Так они и стояли друг против друга — одна на солнце, а другая в тени, словно день, вступающий в силу, и день уходящий…
— Вай! — наконец опомнилась Аминат. — И что за утро сегодня. Так, видно, и не дадут мне выйти со двора. То куры взбунтовались, то невестка кладет камень поперек дороги. Зачем иду к роднику? А затем, что и орел не только добычи ради летает над горами! — Произнеся это изречение, Аминат гордо распахнула створку ворот и вышла на улицу.
Миновав крайнюю саклю аула, она помедлила у спуска к реке и, махнув рукой, пошла вниз по склону, как бывало в молодости, вместо того чтобы обойти его, — так делала она вот уже много лет. Мелкие камешки звонко скатывались вниз, резали ноги сквозь тонкие чувяки.
Но Аминат не чувствовала боли, потому что на душе ее было легко и ясно. Еще издали она заметила Умужат и Патасултан. Зажав между ног пустые кувшины, они оживленно тараторили.
Аминат заинтересовалась: о чем это они говорят? Ноги ее заработали еще быстрее. Чуть не кубарем скатилась она с горы.
— Здравствуйте, сестры! Пусть день ваш будет радостен и подарит охапку добра! — выдохнула она.
— Здравствуй, сестра Аминат, ты что, сегодня спала сном Шамай? — повернулась к ней Умужат, недовольная тем, что их беседу прервали. Всю жизнь она держала голову так прямо, что никого не удостаивала поворотом шеи. А если оборачивалась, то всем телом. Сейчас она намекала на то, что Аминат проспала и поздно пришла к роднику.
— Откуда мне, простой смертной, спать сном Шамай? Для этого мой муж должен работать в райкоме партии, — парировала Аминат, — а он, как известно…
— Уверяю вас, — перебила ее Патасултан, которой совсем неинтересно было слушать про мужа Аминат, — уверяю вас, что Шамай сейчас досматривает седьмой сон. И как это у нее не болят бока?
— Я, сестры, ей нисколько не завидую, — подхватила Аминат. — Она, если вдуматься, самый несчастный человек. Лишать себя такой благодати! — И Аминат, оглянувшись вокруг, словно видя все это впервые, а не девяносто первый год, всей грудью вдохнула свежий утренний воздух.

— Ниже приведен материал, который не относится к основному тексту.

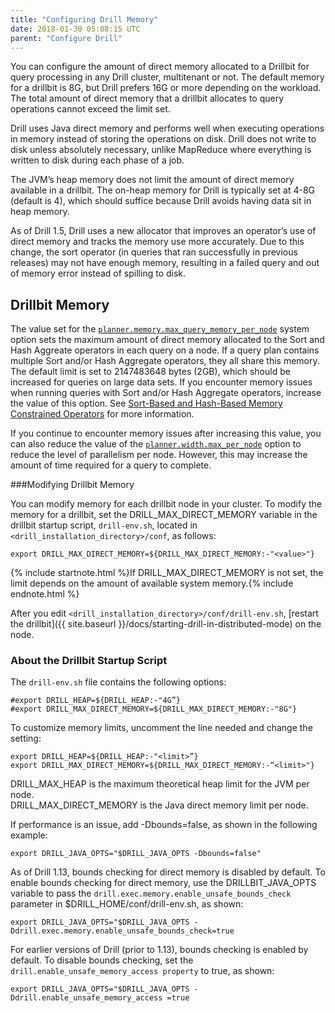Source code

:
 ```yaml
---
title: "Configuring Drill Memory"
date: 2018-01-30 05:08:15 UTC
parent: "Configure Drill"
---
```


You can configure the amount of direct memory allocated to a Drillbit for query processing in any Drill cluster, multitenant or not. The default memory for a drillbit is 8G, but Drill prefers 16G or more depending on the workload. The total amount of direct memory that a drillbit allocates to query operations cannot exceed the limit set.

Drill uses Java direct memory and performs well when executing operations in memory instead of storing the operations on disk. Drill does not write to disk unless absolutely necessary, unlike MapReduce where everything is written to disk during each phase of a job.

The JVM’s heap memory does not limit the amount of direct memory available in
a drillbit. The on-heap memory for Drill is typically set at 4-8G (default is 4), which should
suffice because Drill avoids having data sit in heap memory.

As of Drill 1.5, Drill uses a new allocator that improves an operator’s use of direct memory and tracks the memory use more accurately. Due to this change, the sort operator (in queries that ran successfully in previous releases) may not have enough memory, resulting in a failed query and out of memory error instead of spilling to disk.     


## Drillbit Memory  
The value set for the [`planner.memory.max_query_memory_per_node`]({{site.baseurl}}/docs/configuration-options-introduction/#system-options) system option sets the maximum amount of direct memory allocated to the Sort and Hash Aggreate operators in each query on a node. If a query plan contains multiple Sort and/or Hash Aggregate operators, they all share this memory. The default limit is set to 2147483648 bytes (2GB), which should be increased for queries on large data sets. If you encounter memory issues when running queries with Sort and/or Hash Aggregate operators, increase the value of this option. See [Sort-Based and Hash-Based Memory Constrained Operators](https://drill.apache.org/docs/sort-based-and-hash-based-memory-constrained-operators/) for more information.  

If you continue to encounter memory issues after increasing this value, you can also reduce the value of the [`planner.width.max_per_node`]({{site.baseurl}}/docs/configuration-options-introduction/) option to reduce the level of parallelism per node. However, this may increase the amount of time required for a query to complete. 

###Modifying Drillbit Memory

You can modify memory for each drillbit node in your cluster. To modify the memory for a drillbit, set the DRILL_MAX_DIRECT_MEMORY variable in the drillbit startup script, `drill-env.sh`, located in `<drill_installation_directory>/conf`, as follows:

    export DRILL_MAX_DIRECT_MEMORY=${DRILL_MAX_DIRECT_MEMORY:-"<value>"}

{% include startnote.html %}If DRILL_MAX_DIRECT_MEMORY is not set, the limit depends on the amount of available system memory.{% include endnote.html %}

After you edit `<drill_installation_directory>/conf/drill-env.sh`, [restart the drillbit]({{ site.baseurl }}/docs/starting-drill-in-distributed-mode) on the node.

### About the Drillbit Startup Script

The `drill-env.sh` file contains the following options:

    #export DRILL_HEAP=${DRILL_HEAP:-"4G”}  
    #export DRILL_MAX_DIRECT_MEMORY=${DRILL_MAX_DIRECT_MEMORY:-"8G"}

To customize memory limits, uncomment the line needed and change the setting:  

    export DRILL_HEAP=${DRILL_HEAP:-"<limit>”}
    export DRILL_MAX_DIRECT_MEMORY=${DRILL_MAX_DIRECT_MEMORY:-“<limit>"}  

DRILL_MAX_HEAP is the maximum theoretical heap limit for the JVM per node.  
DRILL_MAX_DIRECT_MEMORY is the Java direct memory limit per node.  

If performance is an issue, add -Dbounds=false, as shown in the following example:

    export DRILL_JAVA_OPTS="$DRILL_JAVA_OPTS -Dbounds=false"  

As of Drill 1.13, bounds checking for direct memory is disabled by default. To enable bounds checking for direct memory, use the DRILLBIT_JAVA_OPTS variable to pass the `drill.exec.memory.enable_unsafe_bounds_check` parameter in $DRILL_HOME/conf/drill-env.sh, as shown:  

    export DRILL_JAVA_OPTS="$DRILL_JAVA_OPTS -Ddrill.exec.memory.enable_unsafe_bounds_check=true  


For earlier versions of Drill (prior to 1.13), bounds checking is enabled by default. To disable bounds checking, set the `drill.enable_unsafe_memory_access property` to true, as shown:  


    export DRILL_JAVA_OPTS="$DRILL_JAVA_OPTS -Ddrill.enable_unsafe_memory_access =true
  
  


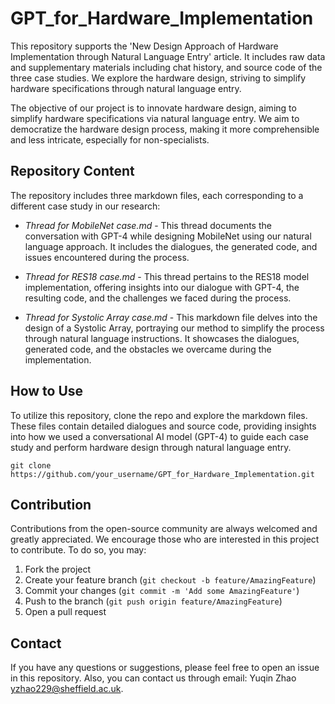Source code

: # GPT_for_Hardware_Implementation
This repository supports the 'New Design Approach of Hardware Implementation through Natural Language Entry' article. It includes raw data and supplementary materials including chat history, and source code of the three case studies. We explore the hardware design, striving to simplify hardware specifications through natural language entry. 

The objective of our project is to innovate hardware design, aiming to simplify hardware specifications via natural language entry. We aim to democratize the hardware design process, making it more comprehensible and less intricate, especially for non-specialists.

## Repository Content
The repository includes three markdown files, each corresponding to a different case study in our research:

- _Thread for MobileNet case.md_ - This thread documents the conversation with GPT-4 while designing MobileNet using our natural language approach. It includes the dialogues, the generated code, and issues encountered during the process.

- _Thread for RES18 case.md_ - This thread pertains to the RES18 model implementation, offering insights into our dialogue with GPT-4, the resulting code, and the challenges we faced during the process.

- _Thread for Systolic Array case.md_ - This markdown file delves into the design of a Systolic Array, portraying our method to simplify the process through natural language instructions. It showcases the dialogues, generated code, and the obstacles we overcame during the implementation.

## How to Use
To utilize this repository, clone the repo and explore the markdown files. These files contain detailed dialogues and source code, providing insights into how we used a conversational AI model (GPT-4) to guide each case study and perform hardware design through natural language entry.
```
git clone https://github.com/your_username/GPT_for_Hardware_Implementation.git
```

## Contribution
Contributions from the open-source community are always welcomed and greatly appreciated. We encourage those who are interested in this project to contribute. To do so, you may:
1.  Fork the project
2.  Create your feature branch (`git checkout -b feature/AmazingFeature`)
3.  Commit your changes (`git commit -m 'Add some AmazingFeature'`)
4.  Push to the branch (`git push origin feature/AmazingFeature`)
5.  Open a pull request

## Contact
If you have any questions or suggestions, please feel free to open an issue in this repository.
Also, you can contact us through email: Yuqin Zhao <yzhao229@sheffield.ac.uk>.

— Ах, до нее ли нам сейчас, сестра! Лучше скажите, есть ли какие вести из города? — спросила Патасултан.
При этих словах Аминат заволновалась. Ее маленькая головка, похожая на сухую тыкву на тонком стебле, забытую на бахче и перезимовавшую там, поворачивалась то к Умужат, то к Патасултан.
— И когда только все это кончится, — вздохнула она. — Другие хоть звонят, рассказывают, как идут экзамены. А наш сорвиголова…
— И наш молчит! — призналась Патасултан. — Давайте, сестры, посидим немножко, отдохнем…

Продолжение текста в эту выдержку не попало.